* _EXERCISE OBJECTIVE_:
The expected output is every entry below, exact in every character.

::::

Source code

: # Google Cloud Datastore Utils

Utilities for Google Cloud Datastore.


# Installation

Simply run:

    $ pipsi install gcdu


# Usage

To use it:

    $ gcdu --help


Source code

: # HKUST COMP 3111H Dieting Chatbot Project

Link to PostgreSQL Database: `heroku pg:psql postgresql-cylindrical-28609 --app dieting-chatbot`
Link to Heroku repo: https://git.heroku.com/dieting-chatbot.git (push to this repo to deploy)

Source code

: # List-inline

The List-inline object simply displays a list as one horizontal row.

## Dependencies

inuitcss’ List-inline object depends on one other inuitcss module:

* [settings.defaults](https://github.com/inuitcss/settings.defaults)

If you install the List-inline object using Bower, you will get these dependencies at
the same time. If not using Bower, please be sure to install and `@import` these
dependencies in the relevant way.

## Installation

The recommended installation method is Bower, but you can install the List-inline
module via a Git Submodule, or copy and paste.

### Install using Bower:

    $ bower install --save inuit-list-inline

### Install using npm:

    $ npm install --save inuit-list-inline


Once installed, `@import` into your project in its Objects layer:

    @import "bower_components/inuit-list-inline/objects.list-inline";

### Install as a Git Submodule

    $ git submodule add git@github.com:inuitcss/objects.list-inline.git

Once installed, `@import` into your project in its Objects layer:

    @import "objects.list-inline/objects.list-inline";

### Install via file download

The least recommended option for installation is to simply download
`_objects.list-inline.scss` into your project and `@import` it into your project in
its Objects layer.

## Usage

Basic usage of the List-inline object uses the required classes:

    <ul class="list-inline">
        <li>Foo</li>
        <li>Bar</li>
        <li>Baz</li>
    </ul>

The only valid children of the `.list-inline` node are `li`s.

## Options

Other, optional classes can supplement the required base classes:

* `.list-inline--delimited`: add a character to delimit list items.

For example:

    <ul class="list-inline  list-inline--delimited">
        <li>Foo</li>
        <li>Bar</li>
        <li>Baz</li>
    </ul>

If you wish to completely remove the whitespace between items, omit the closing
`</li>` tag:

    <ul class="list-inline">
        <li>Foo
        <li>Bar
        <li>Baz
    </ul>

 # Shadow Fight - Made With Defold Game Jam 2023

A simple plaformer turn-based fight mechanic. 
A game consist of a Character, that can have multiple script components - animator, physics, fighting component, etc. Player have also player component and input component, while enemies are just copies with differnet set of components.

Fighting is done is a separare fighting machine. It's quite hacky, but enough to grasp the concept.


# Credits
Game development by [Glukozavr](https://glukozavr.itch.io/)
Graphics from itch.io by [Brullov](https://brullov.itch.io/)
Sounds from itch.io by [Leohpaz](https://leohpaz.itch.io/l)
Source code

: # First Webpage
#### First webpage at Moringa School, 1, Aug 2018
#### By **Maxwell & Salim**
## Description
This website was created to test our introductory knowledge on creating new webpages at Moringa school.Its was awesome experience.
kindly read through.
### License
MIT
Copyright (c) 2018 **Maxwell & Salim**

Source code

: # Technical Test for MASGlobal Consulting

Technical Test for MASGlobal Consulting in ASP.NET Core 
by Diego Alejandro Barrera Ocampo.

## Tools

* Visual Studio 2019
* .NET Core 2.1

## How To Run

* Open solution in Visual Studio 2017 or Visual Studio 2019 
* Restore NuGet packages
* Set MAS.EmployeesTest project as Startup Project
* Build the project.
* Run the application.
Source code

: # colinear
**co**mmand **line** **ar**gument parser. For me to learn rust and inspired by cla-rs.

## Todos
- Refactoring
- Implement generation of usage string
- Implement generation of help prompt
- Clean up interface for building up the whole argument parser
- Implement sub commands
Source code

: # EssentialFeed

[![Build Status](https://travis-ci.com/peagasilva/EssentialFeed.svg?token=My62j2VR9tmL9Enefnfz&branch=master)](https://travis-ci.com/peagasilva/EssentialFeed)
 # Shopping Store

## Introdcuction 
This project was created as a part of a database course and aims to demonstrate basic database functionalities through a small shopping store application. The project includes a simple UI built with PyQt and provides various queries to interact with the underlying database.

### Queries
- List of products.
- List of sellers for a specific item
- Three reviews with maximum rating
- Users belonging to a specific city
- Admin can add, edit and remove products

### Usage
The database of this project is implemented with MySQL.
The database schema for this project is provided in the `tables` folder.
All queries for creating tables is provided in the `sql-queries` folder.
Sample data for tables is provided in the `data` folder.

::::

* _EXERCISE OUTPUT_:
Source code

: # Google Cloud Datastore Utils

Utilities for Google Cloud Datastore.


# Installation

Simply run:

    $ pipsi install gcdu


# Usage

To use it:

    $ gcdu --help


Source code

: # HKUST COMP 3111H Dieting Chatbot Project

Link to PostgreSQL Database: `heroku pg:psql postgresql-cylindrical-28609 --app dieting-chatbot`
Link to Heroku repo: https://git.heroku.com/dieting-chatbot.git (push to this repo to deploy)

Source code

: # List-inline

The List-inline object simply displays a list as one horizontal row.

## Dependencies

inuitcss’ List-inline object depends on one other inuitcss module:

* [settings.defaults](https://github.com/inuitcss/settings.defaults)

If you install the List-inline object using Bower, you will get these dependencies at
the same time. If not using Bower, please be sure to install and `@import` these
dependencies in the relevant way.

## Installation

The recommended installation method is Bower, but you can install the List-inline
module via a Git Submodule, or copy and paste.

### Install using Bower:

    $ bower install --save inuit-list-inline

### Install using npm:

    $ npm install --save inuit-list-inline


Once installed, `@import` into your project in its Objects layer:

    @import "bower_components/inuit-list-inline/objects.list-inline";

### Install as a Git Submodule

    $ git submodule add git@github.com:inuitcss/objects.list-inline.git

Once installed, `@import` into your project in its Objects layer:

    @import "objects.list-inline/objects.list-inline";

### Install via file download

The least recommended option for installation is to simply download
`_objects.list-inline.scss` into your project and `@import` it into your project in
its Objects layer.

## Usage

Basic usage of the List-inline object uses the required classes:

    <ul class="list-inline">
        <li>Foo</li>
        <li>Bar</li>
        <li>Baz</li>
    </ul>

The only valid children of the `.list-inline` node are `li`s.

## Options

Other, optional classes can supplement the required base classes:

* `.list-inline--delimited`: add a character to delimit list items.

For example:

    <ul class="list-inline  list-inline--delimited">
        <li>Foo</li>
        <li>Bar</li>
        <li>Baz</li>
    </ul>

If you wish to completely remove the whitespace between items, omit the closing
`</li>` tag:

    <ul class="list-inline">
        <li>Foo
        <li>Bar
        <li>Baz
    </ul>

 # Shadow Fight - Made With Defold Game Jam 2023

A simple plaformer turn-based fight mechanic. 
A game consist of a Character, that can have multiple script components - animator, physics, fighting component, etc. Player have also player component and input component, while enemies are just copies with differnet set of components.

Fighting is done is a separare fighting machine. It's quite hacky, but enough to grasp the concept.


# Credits
Game development by [Glukozavr](https://glukozavr.itch.io/)
Graphics from itch.io by [Brullov](https://brullov.itch.io/)
Sounds from itch.io by [Leohpaz](https://leohpaz.itch.io/l)
Source code

: # First Webpage
#### First webpage at Moringa School, 1, Aug 2018
#### By **Maxwell & Salim**
## Description
This website was created to test our introductory knowledge on creating new webpages at Moringa school.Its was awesome experience.
kindly read through.
### License
MIT
Copyright (c) 2018 **Maxwell & Salim**

Source code

: # Technical Test for MASGlobal Consulting

Technical Test for MASGlobal Consulting in ASP.NET Core 
by Diego Alejandro Barrera Ocampo.

## Tools

* Visual Studio 2019
* .NET Core 2.1

## How To Run

* Open solution in Visual Studio 2017 or Visual Studio 2019 
* Restore NuGet packages
* Set MAS.EmployeesTest project as Startup Project
* Build the project.
* Run the application.
Source code

: # colinear
**co**mmand **line** **ar**gument parser. For me to learn rust and inspired by cla-rs.

## Todos
- Refactoring
- Implement generation of usage string
- Implement generation of help prompt
- Clean up interface for building up the whole argument parser
- Implement sub commands
Source code

: # EssentialFeed

[![Build Status](https://travis-ci.com/peagasilva/EssentialFeed.svg?token=My62j2VR9tmL9Enefnfz&branch=master)](https://travis-ci.com/peagasilva/EssentialFeed)
 # Shopping Store

## Introdcuction 
This project was created as a part of a database course and aims to demonstrate basic database functionalities through a small shopping store application. The project includes a simple UI built with PyQt and provides various queries to interact with the underlying database.

### Queries
- List of products.
- List of sellers for a specific item
- Three reviews with maximum rating
- Users belonging to a specific city
- Admin can add, edit and remove products

### Usage
The database of this project is implemented with MySQL.
The database schema for this project is provided in the `tables` folder.
All queries for creating tables is provided in the `sql-queries` folder.
Sample data for tables is provided in the `data` folder.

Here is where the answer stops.